[Stored data]
★ ★ ★ ★ ★

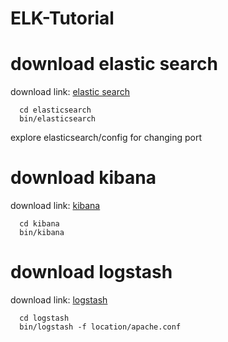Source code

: # ELK-Tutorial

# download elastic search 
download link: [elastic search](https://www.elastic.co/downloads/elasticsearch)

```
  cd elasticsearch
  bin/elasticsearch
```
explore elasticsearch/config for changing port


# download kibana
download link: [kibana](https://www.elastic.co/downloads/kibana)

```
  cd kibana
  bin/kibana
```
# download logstash

download link: [logstash](https://www.elastic.co/downloads/logstash)

```
  cd logstash
  bin/logstash -f location/apache.conf
```

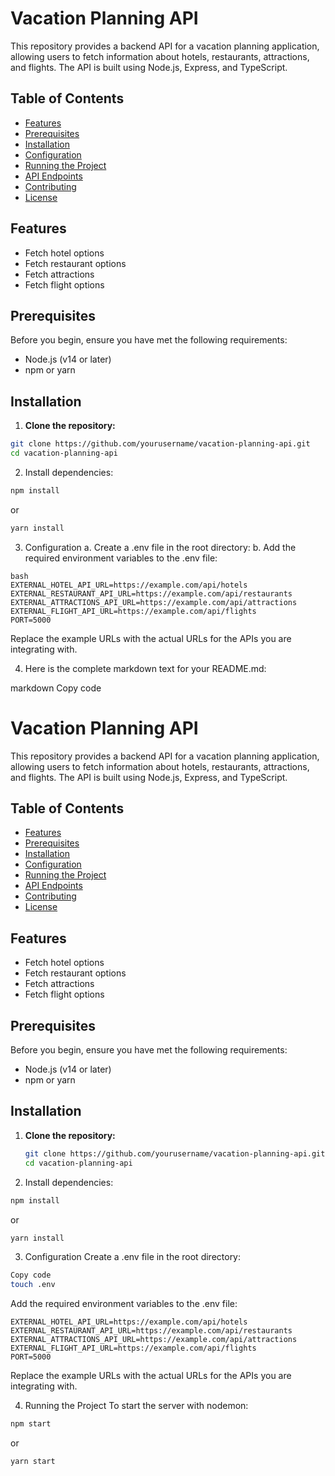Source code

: # Vacation Planning API

This repository provides a backend API for a vacation planning application, allowing users to fetch information about hotels, restaurants, attractions, and flights. The API is built using Node.js, Express, and TypeScript.

## Table of Contents

- [Features](#features)
- [Prerequisites](#prerequisites)
- [Installation](#installation)
- [Configuration](#configuration)
- [Running the Project](#running-the-project)
- [API Endpoints](#api-endpoints)
- [Contributing](#contributing)
- [License](#license)

## Features

- Fetch hotel options
- Fetch restaurant options
- Fetch attractions
- Fetch flight options

## Prerequisites

Before you begin, ensure you have met the following requirements:

- Node.js (v14 or later)
- npm or yarn

## Installation

1. **Clone the repository:**

```bash
git clone https://github.com/yourusername/vacation-planning-api.git
cd vacation-planning-api
```

2. Install dependencies:

```bash
npm install
```

or

```bash
yarn install
```

3. Configuration
   a. Create a .env file in the root directory:
   b. Add the required environment variables to the .env file:

```
bash
EXTERNAL_HOTEL_API_URL=https://example.com/api/hotels
EXTERNAL_RESTAURANT_API_URL=https://example.com/api/restaurants
EXTERNAL_ATTRACTIONS_API_URL=https://example.com/api/attractions
EXTERNAL_FLIGHT_API_URL=https://example.com/api/flights
PORT=5000
```

Replace the example URLs with the actual URLs for the APIs you are integrating with.

4.  Here is the complete markdown text for your README.md:

markdown
Copy code

# Vacation Planning API

This repository provides a backend API for a vacation planning application, allowing users to fetch information about hotels, restaurants, attractions, and flights. The API is built using Node.js, Express, and TypeScript.

## Table of Contents

- [Features](#features)
- [Prerequisites](#prerequisites)
- [Installation](#installation)
- [Configuration](#configuration)
- [Running the Project](#running-the-project)
- [API Endpoints](#api-endpoints)
- [Contributing](#contributing)
- [License](#license)

## Features

- Fetch hotel options
- Fetch restaurant options
- Fetch attractions
- Fetch flight options

## Prerequisites

Before you begin, ensure you have met the following requirements:

- Node.js (v14 or later)
- npm or yarn

## Installation

1. **Clone the repository:**

   ```bash
   git clone https://github.com/yourusername/vacation-planning-api.git
   cd vacation-planning-api
   ```

2. Install dependencies:
```bash
npm install
```
or

```bash
yarn install
```

3. Configuration
Create a .env file in the root directory:

```bash
Copy code
touch .env
```
Add the required environment variables to the .env file:
```
EXTERNAL_HOTEL_API_URL=https://example.com/api/hotels
EXTERNAL_RESTAURANT_API_URL=https://example.com/api/restaurants
EXTERNAL_ATTRACTIONS_API_URL=https://example.com/api/attractions
EXTERNAL_FLIGHT_API_URL=https://example.com/api/flights
PORT=5000
```
Replace the example URLs with the actual URLs for the APIs you are integrating with.

4. Running the Project
   To start the server with nodemon:
```bash
npm start
```
or

```bash
yarn start
```

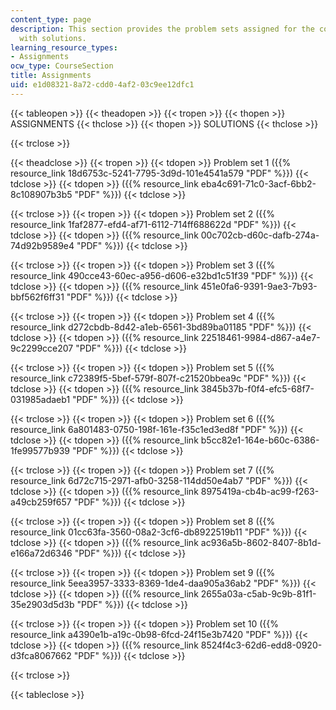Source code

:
```yaml
---
content_type: page
description: This section provides the problem sets assigned for the course along
  with solutions.
learning_resource_types:
- Assignments
ocw_type: CourseSection
title: Assignments
uid: e1d08321-8a72-cdd0-4af2-03c9ee12dfc1
---
```


{{< tableopen >}}
{{< theadopen >}}
{{< tropen >}}
{{< thopen >}}
ASSIGNMENTS
{{< thclose >}}
{{< thopen >}}
SOLUTIONS
{{< thclose >}}

{{< trclose >}}

{{< theadclose >}}
{{< tropen >}}
{{< tdopen >}}
Problem set 1 ({{% resource_link 18d6753c-5241-7795-3d9d-101e4541a579 "PDF" %}})
{{< tdclose >}}
{{< tdopen >}}
({{% resource_link eba4c691-71c0-3acf-6bb2-8c108907b3b5 "PDF" %}})
{{< tdclose >}}

{{< trclose >}}
{{< tropen >}}
{{< tdopen >}}
Problem set 2 ({{% resource_link 1faf2877-efd4-af71-6112-714ff688622d "PDF" %}})
{{< tdclose >}}
{{< tdopen >}}
({{% resource_link 00c702cb-d60c-dafb-274a-74d92b9589e4 "PDF" %}})
{{< tdclose >}}

{{< trclose >}}
{{< tropen >}}
{{< tdopen >}}
Problem set 3 ({{% resource_link 490cce43-60ec-a956-d606-e32bd1c51f39 "PDF" %}})
{{< tdclose >}}
{{< tdopen >}}
({{% resource_link 451e0fa6-9391-9ae3-7b93-bbf562f6ff31 "PDF" %}})
{{< tdclose >}}

{{< trclose >}}
{{< tropen >}}
{{< tdopen >}}
Problem set 4 ({{% resource_link d272cbdb-8d42-a1eb-6561-3bd89ba01185 "PDF" %}})
{{< tdclose >}}
{{< tdopen >}}
({{% resource_link 22518461-9984-d867-a4e7-9c2299cce207 "PDF" %}})
{{< tdclose >}}

{{< trclose >}}
{{< tropen >}}
{{< tdopen >}}
Problem set 5 ({{% resource_link c72389f5-5bef-579f-807f-c21520bbea9c "PDF" %}})
{{< tdclose >}}
{{< tdopen >}}
({{% resource_link 3845b37b-f0f4-efc5-68f7-031985adaeb1 "PDF" %}})
{{< tdclose >}}

{{< trclose >}}
{{< tropen >}}
{{< tdopen >}}
Problem set 6 ({{% resource_link 6a801483-0750-198f-161e-f35c1ed3ed8f "PDF" %}})
{{< tdclose >}}
{{< tdopen >}}
({{% resource_link b5cc82e1-164e-b60c-6386-1fe99577b939 "PDF" %}})
{{< tdclose >}}

{{< trclose >}}
{{< tropen >}}
{{< tdopen >}}
Problem set 7 ({{% resource_link 6d72c715-2971-afb0-3258-114dd50e4ab7 "PDF" %}})
{{< tdclose >}}
{{< tdopen >}}
({{% resource_link 8975419a-cb4b-ac99-f263-a49cb259f657 "PDF" %}})
{{< tdclose >}}

{{< trclose >}}
{{< tropen >}}
{{< tdopen >}}
Problem set 8 ({{% resource_link 01cc63fa-3560-08a2-3cf6-db8922519b11 "PDF" %}})
{{< tdclose >}}
{{< tdopen >}}
({{% resource_link ac936a5b-8602-8407-8b1d-e166a72d6346 "PDF" %}})
{{< tdclose >}}

{{< trclose >}}
{{< tropen >}}
{{< tdopen >}}
Problem set 9 ({{% resource_link 5eea3957-3333-8369-1de4-daa905a36ab2 "PDF" %}})
{{< tdclose >}}
{{< tdopen >}}
({{% resource_link 2655a03a-c5ab-9c9b-81f1-35e2903d5d3b "PDF" %}})
{{< tdclose >}}

{{< trclose >}}
{{< tropen >}}
{{< tdopen >}}
Problem set 10 ({{% resource_link a4390e1b-a19c-0b98-6fcd-24f15e3b7420 "PDF" %}})
{{< tdclose >}}
{{< tdopen >}}
({{% resource_link 8524f4c3-62d6-edd8-0920-d3fca8067662 "PDF" %}})
{{< tdclose >}}

{{< trclose >}}

{{< tableclose >}}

★ ★ ★ ★ ★

▸ What is expected
All of the lines above must be printed again exactly, and no picture may appear in the copy.

▸ Solution to this exercise
Source code

: # ELK-Tutorial

# download elastic search 
download link: [elastic search](https://www.elastic.co/downloads/elasticsearch)

```
  cd elasticsearch
  bin/elasticsearch
```
explore elasticsearch/config for changing port


# download kibana
download link: [kibana](https://www.elastic.co/downloads/kibana)

```
  cd kibana
  bin/kibana
```
# download logstash

download link: [logstash](https://www.elastic.co/downloads/logstash)

```
  cd logstash
  bin/logstash -f location/apache.conf
```

Source code

: # Vacation Planning API

This repository provides a backend API for a vacation planning application, allowing users to fetch information about hotels, restaurants, attractions, and flights. The API is built using Node.js, Express, and TypeScript.

## Table of Contents

- [Features](#features)
- [Prerequisites](#prerequisites)
- [Installation](#installation)
- [Configuration](#configuration)
- [Running the Project](#running-the-project)
- [API Endpoints](#api-endpoints)
- [Contributing](#contributing)
- [License](#license)

## Features

- Fetch hotel options
- Fetch restaurant options
- Fetch attractions
- Fetch flight options

## Prerequisites

Before you begin, ensure you have met the following requirements:

- Node.js (v14 or later)
- npm or yarn

## Installation

1. **Clone the repository:**

```bash
git clone https://github.com/yourusername/vacation-planning-api.git
cd vacation-planning-api
```

2. Install dependencies:

```bash
npm install
```

or

```bash
yarn install
```

3. Configuration
   a. Create a .env file in the root directory:
   b. Add the required environment variables to the .env file:

```
bash
EXTERNAL_HOTEL_API_URL=https://example.com/api/hotels
EXTERNAL_RESTAURANT_API_URL=https://example.com/api/restaurants
EXTERNAL_ATTRACTIONS_API_URL=https://example.com/api/attractions
EXTERNAL_FLIGHT_API_URL=https://example.com/api/flights
PORT=5000
```

Replace the example URLs with the actual URLs for the APIs you are integrating with.

4.  Here is the complete markdown text for your README.md:

markdown
Copy code

# Vacation Planning API

This repository provides a backend API for a vacation planning application, allowing users to fetch information about hotels, restaurants, attractions, and flights. The API is built using Node.js, Express, and TypeScript.

## Table of Contents

- [Features](#features)
- [Prerequisites](#prerequisites)
- [Installation](#installation)
- [Configuration](#configuration)
- [Running the Project](#running-the-project)
- [API Endpoints](#api-endpoints)
- [Contributing](#contributing)
- [License](#license)

## Features

- Fetch hotel options
- Fetch restaurant options
- Fetch attractions
- Fetch flight options

## Prerequisites

Before you begin, ensure you have met the following requirements:

- Node.js (v14 or later)
- npm or yarn

## Installation

1. **Clone the repository:**

   ```bash
   git clone https://github.com/yourusername/vacation-planning-api.git
   cd vacation-planning-api
   ```

2. Install dependencies:
```bash
npm install
```
or

```bash
yarn install
```

3. Configuration
Create a .env file in the root directory:

```bash
Copy code
touch .env
```
Add the required environment variables to the .env file:
```
EXTERNAL_HOTEL_API_URL=https://example.com/api/hotels
EXTERNAL_RESTAURANT_API_URL=https://example.com/api/restaurants
EXTERNAL_ATTRACTIONS_API_URL=https://example.com/api/attractions
EXTERNAL_FLIGHT_API_URL=https://example.com/api/flights
PORT=5000
```
Replace the example URLs with the actual URLs for the APIs you are integrating with.

4. Running the Project
   To start the server with nodemon:
```bash
npm start
```
or

```bash
yarn start
```

Source code

:
```yaml
---
content_type: page
description: This section provides the problem sets assigned for the course along
  with solutions.
learning_resource_types:
- Assignments
ocw_type: CourseSection
title: Assignments
uid: e1d08321-8a72-cdd0-4af2-03c9ee12dfc1
---
```


{{< tableopen >}}
{{< theadopen >}}
{{< tropen >}}
{{< thopen >}}
ASSIGNMENTS
{{< thclose >}}
{{< thopen >}}
SOLUTIONS
{{< thclose >}}

{{< trclose >}}

{{< theadclose >}}
{{< tropen >}}
{{< tdopen >}}
Problem set 1 ({{% resource_link 18d6753c-5241-7795-3d9d-101e4541a579 "PDF" %}})
{{< tdclose >}}
{{< tdopen >}}
({{% resource_link eba4c691-71c0-3acf-6bb2-8c108907b3b5 "PDF" %}})
{{< tdclose >}}

{{< trclose >}}
{{< tropen >}}
{{< tdopen >}}
Problem set 2 ({{% resource_link 1faf2877-efd4-af71-6112-714ff688622d "PDF" %}})
{{< tdclose >}}
{{< tdopen >}}
({{% resource_link 00c702cb-d60c-dafb-274a-74d92b9589e4 "PDF" %}})
{{< tdclose >}}

{{< trclose >}}
{{< tropen >}}
{{< tdopen >}}
Problem set 3 ({{% resource_link 490cce43-60ec-a956-d606-e32bd1c51f39 "PDF" %}})
{{< tdclose >}}
{{< tdopen >}}
({{% resource_link 451e0fa6-9391-9ae3-7b93-bbf562f6ff31 "PDF" %}})
{{< tdclose >}}

{{< trclose >}}
{{< tropen >}}
{{< tdopen >}}
Problem set 4 ({{% resource_link d272cbdb-8d42-a1eb-6561-3bd89ba01185 "PDF" %}})
{{< tdclose >}}
{{< tdopen >}}
({{% resource_link 22518461-9984-d867-a4e7-9c2299cce207 "PDF" %}})
{{< tdclose >}}

{{< trclose >}}
{{< tropen >}}
{{< tdopen >}}
Problem set 5 ({{% resource_link c72389f5-5bef-579f-807f-c21520bbea9c "PDF" %}})
{{< tdclose >}}
{{< tdopen >}}
({{% resource_link 3845b37b-f0f4-efc5-68f7-031985adaeb1 "PDF" %}})
{{< tdclose >}}

{{< trclose >}}
{{< tropen >}}
{{< tdopen >}}
Problem set 6 ({{% resource_link 6a801483-0750-198f-161e-f35c1ed3ed8f "PDF" %}})
{{< tdclose >}}
{{< tdopen >}}
({{% resource_link b5cc82e1-164e-b60c-6386-1fe99577b939 "PDF" %}})
{{< tdclose >}}

{{< trclose >}}
{{< tropen >}}
{{< tdopen >}}
Problem set 7 ({{% resource_link 6d72c715-2971-afb0-3258-114dd50e4ab7 "PDF" %}})
{{< tdclose >}}
{{< tdopen >}}
({{% resource_link 8975419a-cb4b-ac99-f263-a49cb259f657 "PDF" %}})
{{< tdclose >}}

{{< trclose >}}
{{< tropen >}}
{{< tdopen >}}
Problem set 8 ({{% resource_link 01cc63fa-3560-08a2-3cf6-db8922519b11 "PDF" %}})
{{< tdclose >}}
{{< tdopen >}}
({{% resource_link ac936a5b-8602-8407-8b1d-e166a72d6346 "PDF" %}})
{{< tdclose >}}

{{< trclose >}}
{{< tropen >}}
{{< tdopen >}}
Problem set 9 ({{% resource_link 5eea3957-3333-8369-1de4-daa905a36ab2 "PDF" %}})
{{< tdclose >}}
{{< tdopen >}}
({{% resource_link 2655a03a-c5ab-9c9b-81f1-35e2903d5d3b "PDF" %}})
{{< tdclose >}}

{{< trclose >}}
{{< tropen >}}
{{< tdopen >}}
Problem set 10 ({{% resource_link a4390e1b-a19c-0b98-6fcd-24f15e3b7420 "PDF" %}})
{{< tdclose >}}
{{< tdopen >}}
({{% resource_link 8524f4c3-62d6-edd8-0920-d3fca8067662 "PDF" %}})
{{< tdclose >}}

{{< trclose >}}

{{< tableclose >}}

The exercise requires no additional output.